The records below must be output exactly, without pictures.

--- GIVEN RECORDS Enclosed Below ---

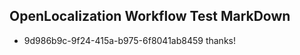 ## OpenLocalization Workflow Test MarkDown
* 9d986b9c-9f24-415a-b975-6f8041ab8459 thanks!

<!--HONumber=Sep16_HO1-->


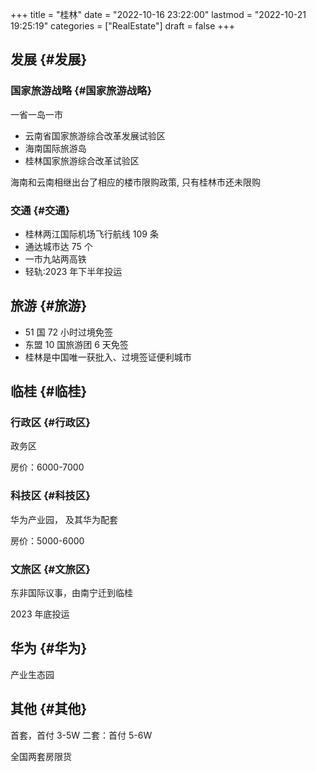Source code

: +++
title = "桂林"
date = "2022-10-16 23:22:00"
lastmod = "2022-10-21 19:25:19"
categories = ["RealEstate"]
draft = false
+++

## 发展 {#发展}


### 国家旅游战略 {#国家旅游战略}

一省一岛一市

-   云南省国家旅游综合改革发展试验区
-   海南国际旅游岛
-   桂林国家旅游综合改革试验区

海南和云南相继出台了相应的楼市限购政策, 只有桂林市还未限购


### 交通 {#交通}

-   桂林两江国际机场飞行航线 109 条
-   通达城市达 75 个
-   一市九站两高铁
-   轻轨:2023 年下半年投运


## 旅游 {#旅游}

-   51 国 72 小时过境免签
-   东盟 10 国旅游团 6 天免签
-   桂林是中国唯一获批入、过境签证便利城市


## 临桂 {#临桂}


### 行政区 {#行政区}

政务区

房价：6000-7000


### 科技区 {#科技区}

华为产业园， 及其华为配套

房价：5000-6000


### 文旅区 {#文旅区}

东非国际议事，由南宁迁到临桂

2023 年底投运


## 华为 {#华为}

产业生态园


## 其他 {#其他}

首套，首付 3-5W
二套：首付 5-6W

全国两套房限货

--- End of Enclosed GIVEN RECORDS ---

__WRITTEN RESPONSE__.
 ## OpenLocalization Workflow Test MarkDown
* 9d986b9c-9f24-415a-b975-6f8041ab8459 thanks!

<!--HONumber=Sep16_HO1-->


Source code

: +++
title = "桂林"
date = "2022-10-16 23:22:00"
lastmod = "2022-10-21 19:25:19"
categories = ["RealEstate"]
draft = false
+++

## 发展 {#发展}


### 国家旅游战略 {#国家旅游战略}

一省一岛一市

-   云南省国家旅游综合改革发展试验区
-   海南国际旅游岛
-   桂林国家旅游综合改革试验区

海南和云南相继出台了相应的楼市限购政策, 只有桂林市还未限购


### 交通 {#交通}

-   桂林两江国际机场飞行航线 109 条
-   通达城市达 75 个
-   一市九站两高铁
-   轻轨:2023 年下半年投运


## 旅游 {#旅游}

-   51 国 72 小时过境免签
-   东盟 10 国旅游团 6 天免签
-   桂林是中国唯一获批入、过境签证便利城市


## 临桂 {#临桂}


### 行政区 {#行政区}

政务区

房价：6000-7000


### 科技区 {#科技区}

华为产业园， 及其华为配套

房价：5000-6000


### 文旅区 {#文旅区}

东非国际议事，由南宁迁到临桂

2023 年底投运


## 华为 {#华为}

产业生态园


## 其他 {#其他}

首套，首付 3-5W
二套：首付 5-6W

全国两套房限货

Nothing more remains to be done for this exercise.